Hydrolysable ATP is a requirement for the correct interaction of molecular chaperonins cpn60 and cpn10.

Biochem J

The National Centre for Macromolecular Hydrodynamics, School of Biological Sciences, University of Nottingham, Sutton Bonington Campus, Loughborough, Leicester LE12 5RD, UK.

Published: June 2002

Over recent years the binding ability of the molecular chaperone cpn60 (GroEL14) and its co-chaperone cpn10 (GroES7) has been reported to occur under an assortment of specific conditions from the use of non-hydrolysable ATP analogues (namely adenosine 5'-[gamma-thio]triphosphate) to requiring hydrolysable ATP for any interaction to occur.
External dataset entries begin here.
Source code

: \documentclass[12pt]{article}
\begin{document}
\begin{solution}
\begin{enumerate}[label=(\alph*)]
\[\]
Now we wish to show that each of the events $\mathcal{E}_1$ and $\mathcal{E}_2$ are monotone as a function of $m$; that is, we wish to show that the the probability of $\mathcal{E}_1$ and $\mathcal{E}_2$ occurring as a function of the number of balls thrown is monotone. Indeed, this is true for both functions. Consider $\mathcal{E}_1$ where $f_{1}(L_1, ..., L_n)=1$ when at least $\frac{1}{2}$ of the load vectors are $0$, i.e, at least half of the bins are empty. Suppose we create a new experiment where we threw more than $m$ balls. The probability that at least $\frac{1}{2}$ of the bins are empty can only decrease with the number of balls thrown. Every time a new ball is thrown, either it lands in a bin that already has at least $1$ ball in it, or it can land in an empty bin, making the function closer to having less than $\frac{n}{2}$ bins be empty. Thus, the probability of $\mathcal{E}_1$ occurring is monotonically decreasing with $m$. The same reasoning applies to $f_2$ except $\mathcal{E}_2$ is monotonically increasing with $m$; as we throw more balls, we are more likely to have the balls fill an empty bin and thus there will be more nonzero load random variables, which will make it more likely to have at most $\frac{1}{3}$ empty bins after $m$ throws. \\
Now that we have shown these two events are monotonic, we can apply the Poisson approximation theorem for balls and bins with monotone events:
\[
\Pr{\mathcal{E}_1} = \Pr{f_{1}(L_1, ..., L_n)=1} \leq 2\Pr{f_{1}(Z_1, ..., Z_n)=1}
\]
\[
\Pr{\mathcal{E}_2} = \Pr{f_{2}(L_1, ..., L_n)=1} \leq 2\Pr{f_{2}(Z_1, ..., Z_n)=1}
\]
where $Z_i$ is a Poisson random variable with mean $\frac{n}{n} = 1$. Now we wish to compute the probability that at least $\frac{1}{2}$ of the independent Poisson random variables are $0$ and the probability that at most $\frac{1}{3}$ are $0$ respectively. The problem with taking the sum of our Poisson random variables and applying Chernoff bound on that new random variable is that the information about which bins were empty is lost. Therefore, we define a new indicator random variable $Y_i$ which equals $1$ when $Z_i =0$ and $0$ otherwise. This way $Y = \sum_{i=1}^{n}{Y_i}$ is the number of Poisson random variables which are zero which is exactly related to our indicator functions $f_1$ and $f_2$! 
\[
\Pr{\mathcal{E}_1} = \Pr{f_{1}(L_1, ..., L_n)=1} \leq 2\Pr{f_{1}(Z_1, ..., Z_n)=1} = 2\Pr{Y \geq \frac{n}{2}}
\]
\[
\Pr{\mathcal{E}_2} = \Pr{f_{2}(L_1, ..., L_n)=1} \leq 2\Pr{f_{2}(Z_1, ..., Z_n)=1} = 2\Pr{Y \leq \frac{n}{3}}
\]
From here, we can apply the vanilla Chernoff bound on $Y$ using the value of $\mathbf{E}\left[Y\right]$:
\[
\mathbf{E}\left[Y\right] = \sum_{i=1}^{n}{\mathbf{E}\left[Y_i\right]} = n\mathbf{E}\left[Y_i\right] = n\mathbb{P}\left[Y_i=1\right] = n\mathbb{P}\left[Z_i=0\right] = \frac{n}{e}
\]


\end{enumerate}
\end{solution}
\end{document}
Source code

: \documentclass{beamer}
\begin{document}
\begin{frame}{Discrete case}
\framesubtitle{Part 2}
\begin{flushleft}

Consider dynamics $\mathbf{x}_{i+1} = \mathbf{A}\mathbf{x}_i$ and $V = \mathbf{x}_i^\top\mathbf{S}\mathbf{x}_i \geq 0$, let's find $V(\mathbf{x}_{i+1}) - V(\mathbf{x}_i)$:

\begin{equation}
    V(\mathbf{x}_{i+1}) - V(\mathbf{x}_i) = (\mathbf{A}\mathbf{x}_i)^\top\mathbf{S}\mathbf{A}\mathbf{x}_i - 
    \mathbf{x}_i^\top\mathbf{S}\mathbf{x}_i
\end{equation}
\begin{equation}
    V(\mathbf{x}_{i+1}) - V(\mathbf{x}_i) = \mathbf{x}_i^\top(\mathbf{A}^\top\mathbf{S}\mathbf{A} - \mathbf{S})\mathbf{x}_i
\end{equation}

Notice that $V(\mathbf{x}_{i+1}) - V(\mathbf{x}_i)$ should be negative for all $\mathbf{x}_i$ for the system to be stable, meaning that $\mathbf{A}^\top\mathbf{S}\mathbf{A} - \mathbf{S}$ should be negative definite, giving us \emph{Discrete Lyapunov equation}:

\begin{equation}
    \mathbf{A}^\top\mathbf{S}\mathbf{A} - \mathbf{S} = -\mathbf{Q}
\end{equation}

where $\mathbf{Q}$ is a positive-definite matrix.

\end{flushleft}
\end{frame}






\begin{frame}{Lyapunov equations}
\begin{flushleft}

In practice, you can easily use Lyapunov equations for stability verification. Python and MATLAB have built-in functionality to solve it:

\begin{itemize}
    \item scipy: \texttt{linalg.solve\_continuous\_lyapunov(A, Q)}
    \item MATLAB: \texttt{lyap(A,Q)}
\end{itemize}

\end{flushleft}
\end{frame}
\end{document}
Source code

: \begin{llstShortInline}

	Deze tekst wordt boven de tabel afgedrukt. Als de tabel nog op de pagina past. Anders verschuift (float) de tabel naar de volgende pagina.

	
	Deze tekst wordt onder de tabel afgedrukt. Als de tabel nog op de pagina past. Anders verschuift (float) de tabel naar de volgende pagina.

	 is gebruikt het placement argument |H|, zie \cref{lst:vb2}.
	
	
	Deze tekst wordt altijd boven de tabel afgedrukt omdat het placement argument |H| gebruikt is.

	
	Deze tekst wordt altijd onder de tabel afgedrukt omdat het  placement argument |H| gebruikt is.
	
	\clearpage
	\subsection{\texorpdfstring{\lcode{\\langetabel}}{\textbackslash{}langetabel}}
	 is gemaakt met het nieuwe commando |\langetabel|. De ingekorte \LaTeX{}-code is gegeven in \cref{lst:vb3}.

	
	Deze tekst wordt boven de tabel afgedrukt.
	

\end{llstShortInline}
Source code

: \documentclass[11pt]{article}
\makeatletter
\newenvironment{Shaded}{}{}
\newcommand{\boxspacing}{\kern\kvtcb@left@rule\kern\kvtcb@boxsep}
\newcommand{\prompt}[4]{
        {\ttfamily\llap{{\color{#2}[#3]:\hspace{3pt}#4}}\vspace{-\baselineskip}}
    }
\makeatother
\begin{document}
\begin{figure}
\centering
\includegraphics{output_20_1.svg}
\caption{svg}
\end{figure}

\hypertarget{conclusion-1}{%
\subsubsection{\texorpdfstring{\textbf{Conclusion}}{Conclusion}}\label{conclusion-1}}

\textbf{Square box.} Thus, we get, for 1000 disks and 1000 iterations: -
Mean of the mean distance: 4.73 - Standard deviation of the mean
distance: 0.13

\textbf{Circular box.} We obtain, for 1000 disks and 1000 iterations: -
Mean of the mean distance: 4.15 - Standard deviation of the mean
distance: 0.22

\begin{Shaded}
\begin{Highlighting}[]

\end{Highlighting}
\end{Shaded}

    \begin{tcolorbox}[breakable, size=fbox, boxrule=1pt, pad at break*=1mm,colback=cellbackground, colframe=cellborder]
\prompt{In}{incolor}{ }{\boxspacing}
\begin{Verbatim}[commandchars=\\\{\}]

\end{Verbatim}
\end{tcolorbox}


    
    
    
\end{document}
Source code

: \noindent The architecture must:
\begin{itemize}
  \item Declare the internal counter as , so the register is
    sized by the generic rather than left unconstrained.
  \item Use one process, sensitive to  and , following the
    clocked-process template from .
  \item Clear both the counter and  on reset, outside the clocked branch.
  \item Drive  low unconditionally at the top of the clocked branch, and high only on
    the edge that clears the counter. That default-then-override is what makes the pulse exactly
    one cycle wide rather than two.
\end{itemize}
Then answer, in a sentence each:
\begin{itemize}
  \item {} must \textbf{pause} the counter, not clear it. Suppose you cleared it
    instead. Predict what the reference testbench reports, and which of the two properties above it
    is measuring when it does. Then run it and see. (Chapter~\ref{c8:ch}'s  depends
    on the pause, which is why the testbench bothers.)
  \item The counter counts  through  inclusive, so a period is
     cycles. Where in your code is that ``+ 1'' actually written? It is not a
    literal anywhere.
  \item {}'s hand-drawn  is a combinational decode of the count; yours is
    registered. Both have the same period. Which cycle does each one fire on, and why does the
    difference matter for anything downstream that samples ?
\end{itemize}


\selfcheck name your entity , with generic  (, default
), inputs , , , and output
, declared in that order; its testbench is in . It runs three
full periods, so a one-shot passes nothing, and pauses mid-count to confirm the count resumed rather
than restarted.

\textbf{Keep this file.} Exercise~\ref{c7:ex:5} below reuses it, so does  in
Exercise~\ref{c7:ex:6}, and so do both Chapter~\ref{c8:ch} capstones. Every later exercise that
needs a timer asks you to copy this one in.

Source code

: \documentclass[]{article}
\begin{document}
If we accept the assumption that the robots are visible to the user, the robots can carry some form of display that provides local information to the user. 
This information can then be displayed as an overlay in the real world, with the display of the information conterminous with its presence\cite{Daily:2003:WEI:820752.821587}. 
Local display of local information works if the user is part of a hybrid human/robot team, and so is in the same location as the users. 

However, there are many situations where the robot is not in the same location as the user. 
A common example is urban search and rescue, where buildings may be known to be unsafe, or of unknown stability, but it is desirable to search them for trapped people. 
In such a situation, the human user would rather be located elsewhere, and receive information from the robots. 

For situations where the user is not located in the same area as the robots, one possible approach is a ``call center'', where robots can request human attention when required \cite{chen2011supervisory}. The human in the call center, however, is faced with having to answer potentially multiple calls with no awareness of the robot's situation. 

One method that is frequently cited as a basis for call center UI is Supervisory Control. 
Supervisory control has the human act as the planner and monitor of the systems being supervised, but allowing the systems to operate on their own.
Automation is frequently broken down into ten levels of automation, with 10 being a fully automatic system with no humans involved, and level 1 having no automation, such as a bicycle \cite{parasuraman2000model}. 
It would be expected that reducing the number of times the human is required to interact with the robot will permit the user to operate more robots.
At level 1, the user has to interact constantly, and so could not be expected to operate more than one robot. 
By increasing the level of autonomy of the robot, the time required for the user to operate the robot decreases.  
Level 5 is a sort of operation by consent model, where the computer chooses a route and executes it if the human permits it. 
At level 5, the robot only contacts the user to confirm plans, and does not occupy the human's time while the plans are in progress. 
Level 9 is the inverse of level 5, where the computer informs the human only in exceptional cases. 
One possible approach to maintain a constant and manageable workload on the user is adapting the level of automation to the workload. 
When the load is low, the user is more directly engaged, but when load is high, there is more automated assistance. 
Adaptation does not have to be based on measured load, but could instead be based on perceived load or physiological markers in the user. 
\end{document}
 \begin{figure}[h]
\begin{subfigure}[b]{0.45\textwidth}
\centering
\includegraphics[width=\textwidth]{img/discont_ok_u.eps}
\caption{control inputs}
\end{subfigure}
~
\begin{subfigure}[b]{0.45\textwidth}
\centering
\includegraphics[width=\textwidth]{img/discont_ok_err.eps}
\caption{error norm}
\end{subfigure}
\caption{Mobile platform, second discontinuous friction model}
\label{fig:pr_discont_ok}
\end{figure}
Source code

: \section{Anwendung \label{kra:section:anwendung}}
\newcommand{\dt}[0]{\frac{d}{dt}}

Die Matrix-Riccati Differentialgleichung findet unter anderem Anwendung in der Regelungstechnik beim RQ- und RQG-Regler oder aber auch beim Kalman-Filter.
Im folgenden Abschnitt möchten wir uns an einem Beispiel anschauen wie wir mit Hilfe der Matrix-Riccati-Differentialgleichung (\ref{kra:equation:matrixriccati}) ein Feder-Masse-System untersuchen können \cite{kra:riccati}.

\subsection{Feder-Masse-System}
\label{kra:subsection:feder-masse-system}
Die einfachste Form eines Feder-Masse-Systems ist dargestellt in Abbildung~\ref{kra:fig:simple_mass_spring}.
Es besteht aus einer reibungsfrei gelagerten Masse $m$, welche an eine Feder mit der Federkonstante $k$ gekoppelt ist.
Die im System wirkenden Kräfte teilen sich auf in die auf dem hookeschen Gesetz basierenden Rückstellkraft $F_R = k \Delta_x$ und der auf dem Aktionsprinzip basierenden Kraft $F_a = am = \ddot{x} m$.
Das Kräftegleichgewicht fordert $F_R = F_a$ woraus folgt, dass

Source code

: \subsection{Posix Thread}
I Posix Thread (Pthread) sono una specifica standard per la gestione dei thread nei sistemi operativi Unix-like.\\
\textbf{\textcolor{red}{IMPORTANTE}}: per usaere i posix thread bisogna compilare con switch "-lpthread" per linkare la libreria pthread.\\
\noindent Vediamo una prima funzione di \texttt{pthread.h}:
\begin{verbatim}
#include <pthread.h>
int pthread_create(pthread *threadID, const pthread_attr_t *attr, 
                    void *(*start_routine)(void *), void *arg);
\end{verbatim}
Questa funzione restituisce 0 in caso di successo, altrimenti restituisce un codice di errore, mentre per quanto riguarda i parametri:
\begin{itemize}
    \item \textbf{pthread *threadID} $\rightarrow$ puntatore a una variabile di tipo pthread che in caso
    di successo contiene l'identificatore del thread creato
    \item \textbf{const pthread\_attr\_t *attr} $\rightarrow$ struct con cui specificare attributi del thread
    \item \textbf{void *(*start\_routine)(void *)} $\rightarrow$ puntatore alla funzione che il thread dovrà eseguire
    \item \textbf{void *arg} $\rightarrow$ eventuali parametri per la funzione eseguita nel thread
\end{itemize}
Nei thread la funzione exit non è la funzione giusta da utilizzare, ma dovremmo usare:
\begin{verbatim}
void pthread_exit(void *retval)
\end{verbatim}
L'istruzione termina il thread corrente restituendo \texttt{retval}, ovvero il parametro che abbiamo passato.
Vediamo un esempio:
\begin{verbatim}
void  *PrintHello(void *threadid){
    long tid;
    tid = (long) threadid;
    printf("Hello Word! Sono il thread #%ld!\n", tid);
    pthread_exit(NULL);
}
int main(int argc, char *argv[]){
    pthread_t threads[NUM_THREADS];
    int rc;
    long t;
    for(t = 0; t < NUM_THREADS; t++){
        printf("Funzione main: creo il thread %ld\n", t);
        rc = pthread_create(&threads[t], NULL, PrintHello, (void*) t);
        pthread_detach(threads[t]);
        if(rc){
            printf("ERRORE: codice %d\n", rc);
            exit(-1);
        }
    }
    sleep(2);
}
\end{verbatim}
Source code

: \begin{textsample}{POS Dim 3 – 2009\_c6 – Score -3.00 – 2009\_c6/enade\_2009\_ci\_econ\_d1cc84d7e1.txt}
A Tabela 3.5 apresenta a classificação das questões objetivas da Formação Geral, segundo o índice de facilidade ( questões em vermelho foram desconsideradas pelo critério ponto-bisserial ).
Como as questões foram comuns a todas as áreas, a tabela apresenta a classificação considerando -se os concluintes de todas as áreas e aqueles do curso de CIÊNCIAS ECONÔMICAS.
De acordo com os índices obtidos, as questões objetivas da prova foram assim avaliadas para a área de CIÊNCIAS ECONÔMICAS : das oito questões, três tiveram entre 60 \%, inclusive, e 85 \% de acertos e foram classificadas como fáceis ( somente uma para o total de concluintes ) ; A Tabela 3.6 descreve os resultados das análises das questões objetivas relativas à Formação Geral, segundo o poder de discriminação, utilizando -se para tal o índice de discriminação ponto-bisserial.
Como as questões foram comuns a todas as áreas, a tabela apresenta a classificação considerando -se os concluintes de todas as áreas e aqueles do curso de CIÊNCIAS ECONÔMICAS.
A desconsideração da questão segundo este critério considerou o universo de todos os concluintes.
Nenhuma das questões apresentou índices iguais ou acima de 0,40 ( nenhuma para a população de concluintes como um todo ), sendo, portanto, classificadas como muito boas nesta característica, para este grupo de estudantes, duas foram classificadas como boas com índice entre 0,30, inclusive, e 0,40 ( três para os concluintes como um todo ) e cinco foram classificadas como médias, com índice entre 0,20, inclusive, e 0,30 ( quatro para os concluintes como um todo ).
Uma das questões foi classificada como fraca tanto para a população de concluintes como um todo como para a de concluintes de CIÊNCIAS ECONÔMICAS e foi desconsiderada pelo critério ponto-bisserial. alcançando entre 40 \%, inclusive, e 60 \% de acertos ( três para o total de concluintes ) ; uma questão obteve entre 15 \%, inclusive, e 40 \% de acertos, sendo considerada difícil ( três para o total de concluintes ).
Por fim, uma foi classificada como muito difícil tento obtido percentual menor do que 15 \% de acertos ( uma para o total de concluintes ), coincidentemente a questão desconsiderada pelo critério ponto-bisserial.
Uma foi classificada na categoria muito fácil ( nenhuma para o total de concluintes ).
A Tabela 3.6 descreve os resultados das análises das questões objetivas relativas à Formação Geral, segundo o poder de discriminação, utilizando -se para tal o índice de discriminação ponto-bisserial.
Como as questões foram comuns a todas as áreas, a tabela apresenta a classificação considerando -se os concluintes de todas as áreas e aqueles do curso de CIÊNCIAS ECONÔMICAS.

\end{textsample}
We have investigated this further using the molecular hydrodynamic methods (hydrodynamic bead modelling, sedimentation-velocity analytical ultracentrifugation and dynamic light-scattering), allowing the process to be followed under physiologically relevant dilute solution conditions, combined with absorption spectrophotometry to determine GroES7-GroEL14 interaction through the rate inhibition of the cpn60's ATPase activity by GroES7. The results found here indicate that the presence of hydrolysable ATP is required to facilitate correct GroES7 interaction with GroEL14 in solution.